As part of our ongoing research for Brighton5, we speak to those responsible for supporting children in some of Brighton’s biggest schools and colleges. We’re particularly interested in children’s mental health, one of our core focuses for the project. A recurring theme in our discussions is the lack of preventative approaches (and immediate referral support and resources). This means that, whilst warning signs are heeded, kids can’t always get the right help when it’s needed – early on.
This was brought into sharp focus today when the Education and Health & Social Care Committees published a damning report on the government’s new mental health strategy. They argue that the strategy is “failing a generation”. The World Health Organisation states that “up to 50% of mental disorders in adults begin before the age of 14 years“.

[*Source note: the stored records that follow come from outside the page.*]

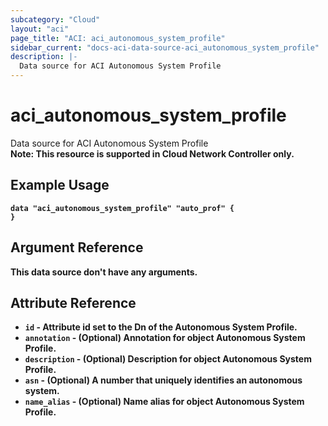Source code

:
 ```yaml
---
subcategory: "Cloud"
layout: "aci"
page_title: "ACI: aci_autonomous_system_profile"
sidebar_current: "docs-aci-data-source-aci_autonomous_system_profile"
description: |-
  Data source for ACI Autonomous System Profile
---
```


# aci_autonomous_system_profile #
Data source for ACI Autonomous System Profile  
<b>Note: This resource is supported in Cloud Network Controller only.


## Example Usage ##

```hcl
data "aci_autonomous_system_profile" "auto_prof" {
}
```
## Argument Reference ##
This data source don't have any arguments.

## Attribute Reference

* `id` - Attribute id set to the Dn of the Autonomous System Profile.
* `annotation` - (Optional) Annotation for object Autonomous System Profile.
* `description` - (Optional) Description for object Autonomous System Profile.
* `asn` - (Optional) A number that uniquely identifies an autonomous system. 
* `name_alias` - (Optional) Name alias for object Autonomous System Profile.
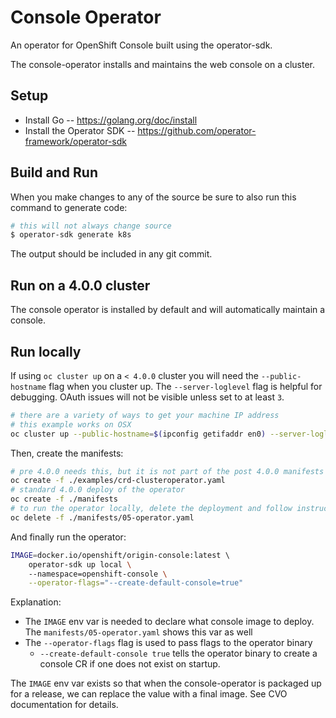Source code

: # Console Operator

An operator for OpenShift Console built using the operator-sdk.

The console-operator installs and maintains the web console on a cluster.

## Setup

* Install Go -- https://golang.org/doc/install
* Install the Operator SDK -- https://github.com/operator-framework/operator-sdk

## Build and Run

When you make changes to any of the source be sure to also run this command to generate code:

```bash
# this will not always change source
$ operator-sdk generate k8s
```

The output should be included in any git commit.

## Run on a 4.0.0 cluster

The console operator is installed by default and will automatically maintain a console.  

## Run locally

If using `oc cluster up` on a `< 4.0.0` cluster you will need the `--public-hostname` flag when you cluster up. The
`--server-loglevel` flag is helpful for debugging. OAuth issues will not be visible unless set to at least `3`.

```bash 
# there are a variety of ways to get your machine IP address
# this example works on OSX
oc cluster up --public-hostname=$(ipconfig getifaddr en0) --server-loglevel 3 
```

Then, create the manifests:

```bash
# pre 4.0.0 needs this, but it is not part of the post 4.0.0 manifests payload
oc create -f ./examples/crd-clusteroperator.yaml
# standard 4.0.0 deploy of the operator
oc create -f ./manifests
# to run the operator locally, delete the deployment and follow instructions below
oc delete -f ./manifests/05-operator.yaml 
```

And finally run the operator:

```bash 
IMAGE=docker.io/openshift/origin-console:latest \ 
    operator-sdk up local \ 
    --namespace=openshift-console \
    --operator-flags="--create-default-console=true"
```

Explanation:

- The `IMAGE` env var is needed to declare what console image to deploy.  The `manifests/05-operator.yaml` shows this var as well
- The `--operator-flags` flag is used to pass flags to the operator binary
    - `--create-default-console true` tells the operator binary to create a console CR if one does not exist on startup.

The `IMAGE` env var exists so that when the console-operator is packaged up for a release, we can replace the value
with a final image.  See CVO documentation for details. 
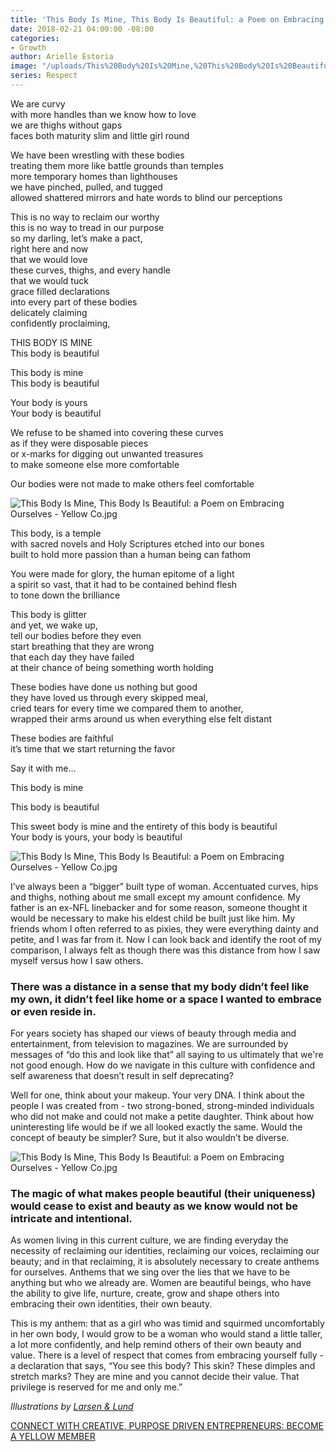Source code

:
 ```yaml
---
title: 'This Body Is Mine, This Body Is Beautiful: a Poem on Embracing Ourselves'
date: 2018-02-21 04:00:00 -08:00
categories:
- Growth
author: Arielle Estoria
image: "/uploads/This%20Body%20Is%20Mine,%20This%20Body%20Is%20Beautiful%20-%20a%20Poem%20on%20Embracing%20Ourselves%20-%20Yellow%20Co.jpg"
series: Respect
---
```


We are curvy  
with more handles than we know how to love  
we are thighs without gaps  
faces both maturity slim and little girl round

We have been wrestling with these bodies  
treating them more like battle grounds than temples  
more temporary homes than lighthouses  
we have pinched, pulled, and tugged  
allowed shattered mirrors and hate words to blind our perceptions

This is no way to reclaim our worthy  
this is no way to tread in our purpose  
so my darling, let’s make a pact,  
right here and now  
that we would love  
these curves, thighs, and every handle  
that we would tuck  
grace filled declarations  
into every part of these bodies  
delicately claiming  
confidently proclaiming,

THIS BODY IS MINE  
This body is beautiful

This body is mine  
This body is beautiful

Your body is yours  
Your body is beautiful

We refuse to be shamed into covering these curves  
as if they were disposable pieces  
or x-marks for digging out unwanted treasures  
to make someone else more comfortable

Our bodies were not made to make others feel comfortable

![This Body Is Mine, This Body Is Beautiful: a Poem on Embracing Ourselves - Yellow Co.jpg](/uploads/Larsenandlund_Respect_3.jpg)

This body, is a temple  
with sacred novels and Holy Scriptures etched into our bones  
built to hold more passion than a human being can fathom

You were made for glory, the human epitome of a light  
a spirit so vast, that it had to be contained behind flesh  
to tone down the brilliance

This body is glitter  
and yet, we wake up,  
tell our bodies before they even  
start breathing that they are wrong  
that each day they have failed  
at their chance of being something worth holding

These bodies have done us nothing but good  
they have loved us through every skipped meal,  
cried tears for every time we compared them to another,  
wrapped their arms around us when everything else felt distant

These bodies are faithful  
it’s time that we start returning the favor

Say it with me…

This body is mine

This body is beautiful

This sweet body is mine and the entirety of this body is beautiful  
Your body is yours, your body is beautiful

![This Body Is Mine, This Body Is Beautiful: a Poem on Embracing Ourselves - Yellow Co.jpg](/uploads/Larsenandlund_Respect_4.jpg)

I’ve always been a “bigger” built type of woman. Accentuated curves, hips and thighs, nothing about me small except my amount confidence. My father is an ex-NFL linebacker and for some reason, someone thought it would be necessary to make his eldest child be built just like him. My friends whom I often referred to as pixies, they were everything dainty and petite, and I was far from it. Now I can look back and identify the root of my comparison, I always felt as though there was this distance from how I saw myself versus how I saw others.

### There was a distance in a sense that my body didn’t feel like my own, it didn’t feel like home or a space I wanted to embrace or even reside in.

For years society has shaped our views of beauty through media and entertainment, from television to magazines. We are surrounded by messages of “do this and look like that” all saying to us ultimately that we're not good enough. How do we navigate in this culture with confidence and self awareness that doesn’t result in self deprecating?

Well for one, think about your makeup. Your very DNA. I think about the people I was created from - two strong-boned, strong-minded individuals who did not make and could not make a petite daughter. Think about how uninteresting life would be if we all looked exactly the same. Would the concept of beauty be simpler? Sure, but it also wouldn’t be diverse.

![This Body Is Mine, This Body Is Beautiful: a Poem on Embracing Ourselves - Yellow Co.jpg](/uploads/Larsenandlund_Respect_1.jpg)

### The magic of what makes people beautiful (their uniqueness) would cease to exist and beauty as we know would not be intricate and intentional.

As women living in this current culture, we are finding everyday the necessity of reclaiming our identities, reclaiming our voices, reclaiming our beauty; and in that reclaiming, it is absolutely necessary to create anthems for ourselves. Anthems that we sing over the lies that we have to be anything but who we already are. Women are beautiful beings, who have the ability to give life, nurture, create, grow and shape others into embracing their own identities, their own beauty.

This is my anthem: that as a girl who was timid and squirmed uncomfortably in her own body, I would grow to be a woman who would stand a little taller, a lot more confidently, and help remind others of their own beauty and value. There is a level of respect that comes from embracing yourself fully - a declaration that says, “You see this body? This skin? These dimples and stretch marks? They are mine and you cannot decide their value. That privilege is reserved for me and only me.”

*Illustrations by [Larsen & Lund](http://www.larsenandlund.com/)*

[CONNECT WITH CREATIVE, PURPOSE DRIVEN ENTREPRENEURS: BECOME A YELLOW MEMBER](https://yellowco.co/membership/)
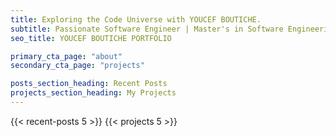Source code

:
 ```yaml
---
title: Exploring the Code Universe with YOUCEF BOUTICHE.
subtitle: Passionate Software Engineer | Master's in Software Engineering and Information Processing.
seo_title: YOUCEF BOUTICHE PORTFOLIO

primary_cta_page: "about"
secondary_cta_page: "projects"

posts_section_heading: Recent Posts
projects_section_heading: My Projects
---
```


{{< recent-posts 5 >}}
{{< projects 5 >}}
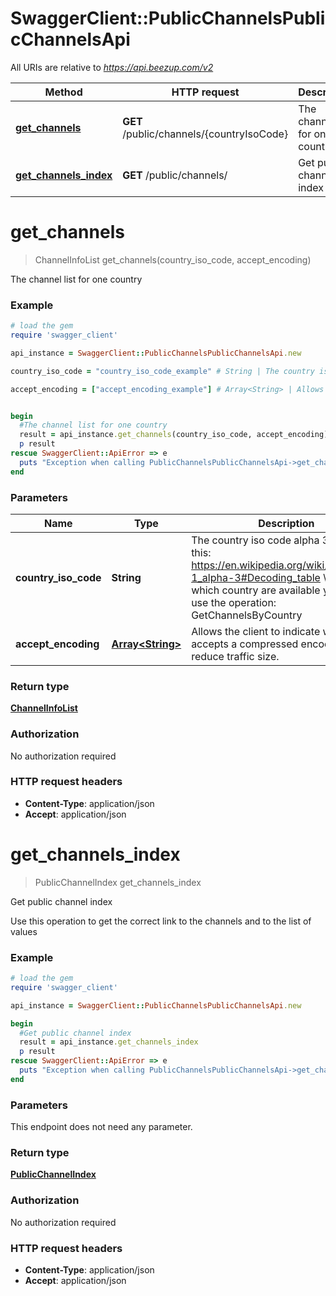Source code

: # SwaggerClient::PublicChannelsPublicChannelsApi

All URIs are relative to *https://api.beezup.com/v2*

Method | HTTP request | Description
------------- | ------------- | -------------
[**get_channels**](PublicChannelsPublicChannelsApi.md#get_channels) | **GET** /public/channels/{countryIsoCode} | The channel list for one country
[**get_channels_index**](PublicChannelsPublicChannelsApi.md#get_channels_index) | **GET** /public/channels/ | Get public channel index


# **get_channels**
> ChannelInfoList get_channels(country_iso_code, accept_encoding)

The channel list for one country

### Example
```ruby
# load the gem
require 'swagger_client'

api_instance = SwaggerClient::PublicChannelsPublicChannelsApi.new

country_iso_code = "country_iso_code_example" # String | The country iso code alpha 3 based on this: https://en.wikipedia.org/wiki/ISO_3166-1_alpha-3#Decoding_table \\ To know which country are available you have to use the operation: GetChannelsByCountry 

accept_encoding = ["accept_encoding_example"] # Array<String> | Allows the client to indicate wether it accepts a compressed encoding to reduce traffic size.


begin
  #The channel list for one country
  result = api_instance.get_channels(country_iso_code, accept_encoding)
  p result
rescue SwaggerClient::ApiError => e
  puts "Exception when calling PublicChannelsPublicChannelsApi->get_channels: #{e}"
end
```

### Parameters

Name | Type | Description  | Notes
------------- | ------------- | ------------- | -------------
 **country_iso_code** | **String**| The country iso code alpha 3 based on this: https://en.wikipedia.org/wiki/ISO_3166-1_alpha-3#Decoding_table \\ To know which country are available you have to use the operation: GetChannelsByCountry  | 
 **accept_encoding** | [**Array&lt;String&gt;**](String.md)| Allows the client to indicate wether it accepts a compressed encoding to reduce traffic size. | 

### Return type

[**ChannelInfoList**](ChannelInfoList.md)

### Authorization

No authorization required

### HTTP request headers

 - **Content-Type**: application/json
 - **Accept**: application/json



# **get_channels_index**
> PublicChannelIndex get_channels_index

Get public channel index

Use this operation to get the correct link to the channels and to the list of values

### Example
```ruby
# load the gem
require 'swagger_client'

api_instance = SwaggerClient::PublicChannelsPublicChannelsApi.new

begin
  #Get public channel index
  result = api_instance.get_channels_index
  p result
rescue SwaggerClient::ApiError => e
  puts "Exception when calling PublicChannelsPublicChannelsApi->get_channels_index: #{e}"
end
```

### Parameters
This endpoint does not need any parameter.

### Return type

[**PublicChannelIndex**](PublicChannelIndex.md)

### Authorization

No authorization required

### HTTP request headers

 - **Content-Type**: application/json
 - **Accept**: application/json




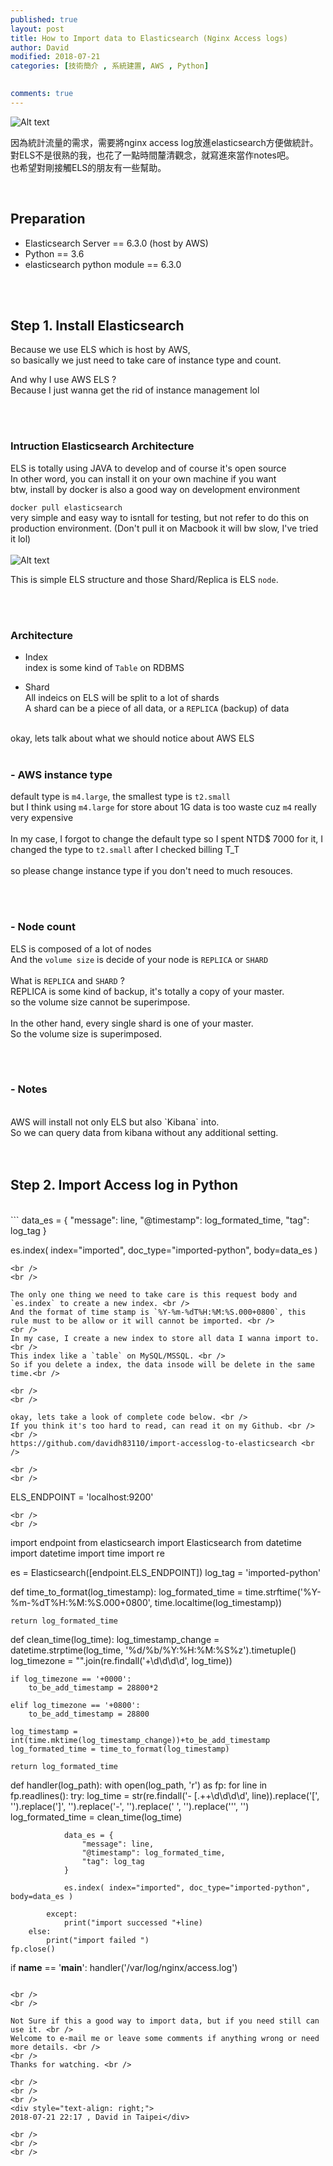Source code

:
 ```yaml
---
published: true
layout: post
title: How to Import data to Elasticsearch (Nginx Access logs)
author: David
modified: 2018-07-21
categories: [技術簡介 , 系統建置, AWS , Python]

  
comments: true
---
```



![Alt text](http://obj-cache.cloud.ruanbekker.com/elasticsearch-2.jpg)

因為統計流量的需求，需要將nginx access log放進elasticsearch方便做統計。 <br />
對ELS不是很熟的我，也花了一點時間釐清觀念，就寫進來當作notes吧。 <br />
也希望對剛接觸ELS的朋友有一些幫助。<br />

<br />

## Preparation

- Elasticsearch Server == 6.3.0 (host by AWS)
- Python == 3.6
- elasticsearch python module == 6.3.0

<br />
<br />

## Step 1. Install Elasticsearch

Because we use ELS which is host by AWS, <br />
so basically we just need to take care of instance type and count.<br />

And why I use AWS ELS ?<br />
Because I just wanna get the rid of instance management lol<br />

<br />
<br />


### Intruction Elasticsearch Architecture


ELS is totally using JAVA to develop and of course it's open source<br />
In other word, you can install it on your own machine if you want<br />
btw, install by docker is also a good way on development environment<br />

`docker pull elasticsearch` <br />
very simple and easy way to isntall for testing, but not refer to do this on production environment. (Don't pull it on Macbook it will bw slow, I've tried it lol) <br />
<br />
![Alt text](http://www.uml.org.cn/bigdata/images/2018012633.jpg)

This is simple ELS structure and those Shard/Replica is ELS `node`. <br />

<br />
<br />

### Architecture
- Index <br />
  index is some kind of `Table` on RDBMS <br />

- Shard <br />
  All indeics on ELS will be split to a lot of shards <br />
  A shard can be a piece of all data, or a `REPLICA` (backup) of data <br />

<br />
okay, lets talk about what we should notice about AWS ELS

<br />
<br />

### - AWS instance type 
  default type is `m4.large`, the smallest type is `t2.small` <br />
  but I think using `m4.large` for store about 1G data is too waste cuz `m4` really very expensive<br />
<br />
  In my case, I forgot to change the default type so I spent NTD$ 7000 for it, I changed the type to `t2.small` after I checked billing T_T <br />
  <br />
  so please change instance type if you don't need to much resouces.<br />
  
  <br />
  <br />

### -  Node count
  ELS is composed of a lot of nodes<br />
  And the `volume size` is decide of your node is `REPLICA` or `SHARD` <br />
  <br />
  What is `REPLICA` and `SHARD` ? <br />
  REPLICA is some kind of backup, it's totally a copy of your master. <br />
  so the volume size cannot be superimpose. <br />
   <br />
  In the other hand, every single shard is one of your master. <br />
  So the volume size is superimposed. <br />
  
  <br />
  <br />

### - Notes
<br />
  AWS will install not only ELS but also `Kibana` into. <br />
  So we can query data from kibana without any additional setting. <br />

<br />
<br />

## Step 2. Import Access log in Python
<br />
```
data_es = { 
    "message": line,
    "@timestamp": log_formated_time,
    "tag": log_tag
} 

es.index( index="imported", doc_type="imported-python", body=data_es )
```
<br />
<br />

The only one thing we need to take care is this request body and `es.index` to create a new index. <br />
And the format of time stamp is `%Y-%m-%dT%H:%M:%S.000+0800`, this rule must to be allow or it will cannot be imported. <br />
<br />
In my case, I create a new index to store all data I wanna import to. <br />
This index like a `table` on MySQL/MSSQL. <br />
So if you delete a index, the data insode will be delete in the same time.<br />

<br />
<br />

okay, lets take a look of complete code below. <br />
If you think it's too hard to read, can read it on my Github. <br />
<br />
https://github.com/davidh83110/import-accesslog-to-elasticsearch <br />

<br />
<br />

```
ELS_ENDPOINT = 'localhost:9200'
```
<br />
<br />
```
import endpoint
from elasticsearch import Elasticsearch
from datetime import datetime
import time
import re

es = Elasticsearch([endpoint.ELS_ENDPOINT])
log_tag = 'imported-python'

def time_to_format(log_timestamp):
    log_formated_time = time.strftime('%Y-%m-%dT%H:%M:%S.000+0800', time.localtime(log_timestamp))

    return log_formated_time

def clean_time(log_time):
    log_timestamp_change = datetime.strptime(log_time, '%d/%b/%Y:%H:%M:%S%z').timetuple()
    log_timezone = "".join(re.findall('\+\d\d\d\d', log_time))

    if log_timezone == '+0000':
        to_be_add_timestamp = 28800*2

    elif log_timezone == '+0800':
        to_be_add_timestamp = 28800

    log_timestamp = int(time.mktime(log_timestamp_change))+to_be_add_timestamp
    log_formated_time = time_to_format(log_timestamp)

    return log_formated_time
    
def handler(log_path):
    with open(log_path, 'r') as fp:
        for line in fp.readlines():
            try:
                log_time = str(re.findall('- \[.+\+\d\d\d\d', line)).replace('[', '').replace(']', '').replace('-', '').replace(' ', '').replace('\'', '')
                log_formated_time = clean_time(log_time)

                data_es = { 
                    "message": line,
                    "@timestamp": log_formated_time,
                    "tag": log_tag
                } 

                es.index( index="imported", doc_type="imported-python", body=data_es )
                
            except:
                print("import successed "+line)
        else:
            print("import failed ")
    fp.close()

if __name__ == '__main__':
    handler('/var/log/nginx/access.log')
    
```

<br />
<br />

Not Sure if this a good way to import data, but if you need still can use it. <br />
Welcome to e-mail me or leave some comments if anything wrong or need more details. <br />
<br />
Thanks for watching. <br />

<br />
<br />
<br />
<div style="text-align: right;">
2018-07-21 22:17 , David in Taipei</div>

<br />
<br />
<br />


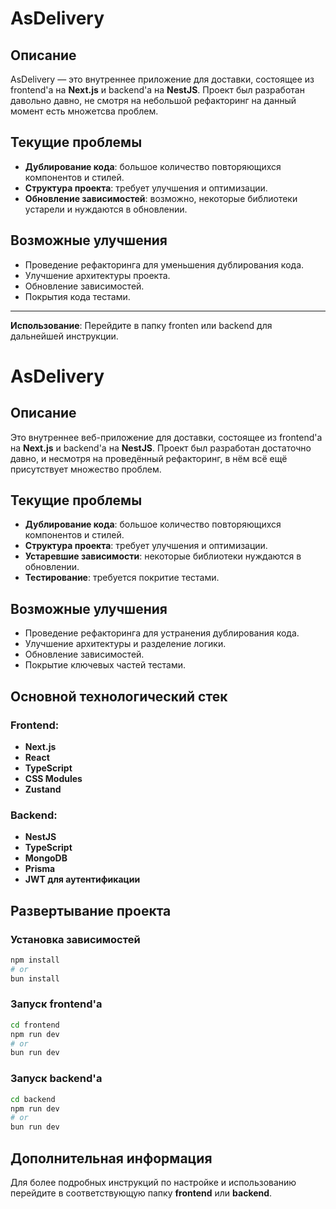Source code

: # AsDelivery

## Описание
AsDelivery — это внутреннее приложение для доставки, состоящее из frontend'а на **Next.js** и backend'а на **NestJS**. Проект был разработан давольно давно, не смотря на небольшой рефакторинг на данный момент есть множетсва проблем.

## Текущие проблемы
- **Дублирование кода**: большое количество повторяющихся компонентов и стилей.
- **Структура проекта**: требует улучшения и оптимизации.
- **Обновление зависимостей**: возможно, некоторые библиотеки устарели и нуждаются в обновлении.

## Возможные улучшения
- Проведение рефакторинга для уменьшения дублирования кода.
- Улучшение архитектуры проекта.
- Обновление зависимостей.
- Покрытия кода тестами.
---
**Использование**: Перейдите в папку fronten или backend для дальнейшей инструкции.


# AsDelivery

## Описание

Это внутреннее веб-приложение для доставки, состоящее из frontend'а на **Next.js** и backend'а на **NestJS**. Проект был разработан достаточно давно, и несмотря на проведённый рефакторинг, в нём всё ещё присутствует множество проблем.

## Текущие проблемы

- **Дублирование кода**: большое количество повторяющихся компонентов и стилей.
- **Структура проекта**: требует улучшения и оптимизации.
- **Устаревшие зависимости**: некоторые библиотеки нуждаются в обновлении.
- **Тестирование**: требуется покритие тестами.

## Возможные улучшения

- Проведение рефакторинга для устранения дублирования кода.
- Улучшение архитектуры и разделение логики.
- Обновление зависимостей.
- Покрытие ключевых частей тестами.

## Основной технологический стек

### Frontend:

- **Next.js**
- **React**
- **TypeScript**
- **CSS Modules**
- **Zustand**

### Backend:

- **NestJS**
- **TypeScript**
- **MongoDB**
- **Prisma**
- **JWT для аутентификации**

## Развертывание проекта

### Установка зависимостей

```sh
npm install
# or
bun install
```

### Запуск frontend'а

```sh
cd frontend
npm run dev
# or
bun run dev
```

### Запуск backend'а

```sh
cd backend
npm run dev
# or
bun run dev
```

## Дополнительная информация

Для более подробных инструкций по настройке и использованию перейдите в соответствующую папку **frontend** или **backend**.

The report asks huge questions about the strategy for mental health provision, answers to which are missing from the government’s Green Paper. There’s a lack of focus on prevention, there is little joined up thinking on how different departments will work together, including a soloed culture – all of which has been exacerbated by cuts in services and a lack of funding. They say there’s a woeful lack of data around what provision is currently available in schools, an overstretched staff and issues with recruitment & retention, meaning that it’s unclear how the government will successfully implement the strategy – which the proposal seems to be to fund it from “within” existing budgets.
They also argue that the plan will take too long to implement leaving kids out in the cold – only 20-25% of the UK will be reached within 5 years.
At this point my blood was boiling. Our kids need help right now. Ten percent of 10-15 year olds in schools have mental health problems. We really can’t wait that long.
When we spoke to safeguarding staff for schools and colleges in Brighton, they told us that:
- Reported cases of mental health issues have increased exponentially in recent years
- Rates of anxiety in children have rocketed, with a notable change after exams were introduced in primary schools [which schools minister Nick Gibb refutes – he seems to think that more exams are the answer!?]
- Politics is adversely affecting education with swings in policy each time a new government is voted in has a huge effect on kids. Education should be free from political see-sawing.
- The amount of social media related problems have sky rocketed. Kids have very low awareness of what should and shouldn’t go on social media -bullying and body image issues need addressing.
- Funding for wrap-around courses has been stripped back. The exam system is now academic, paper-based and test-heavy – if this is the measure of success, it disenfranchises a large number of kids.
One safeguarding staff admitted: “We have to wait until it’s all gone wrong before kids are eligible for the right level of support, but some of these issues are preventable – parents and teachers can often see it coming. The system is combative instead of preventative”.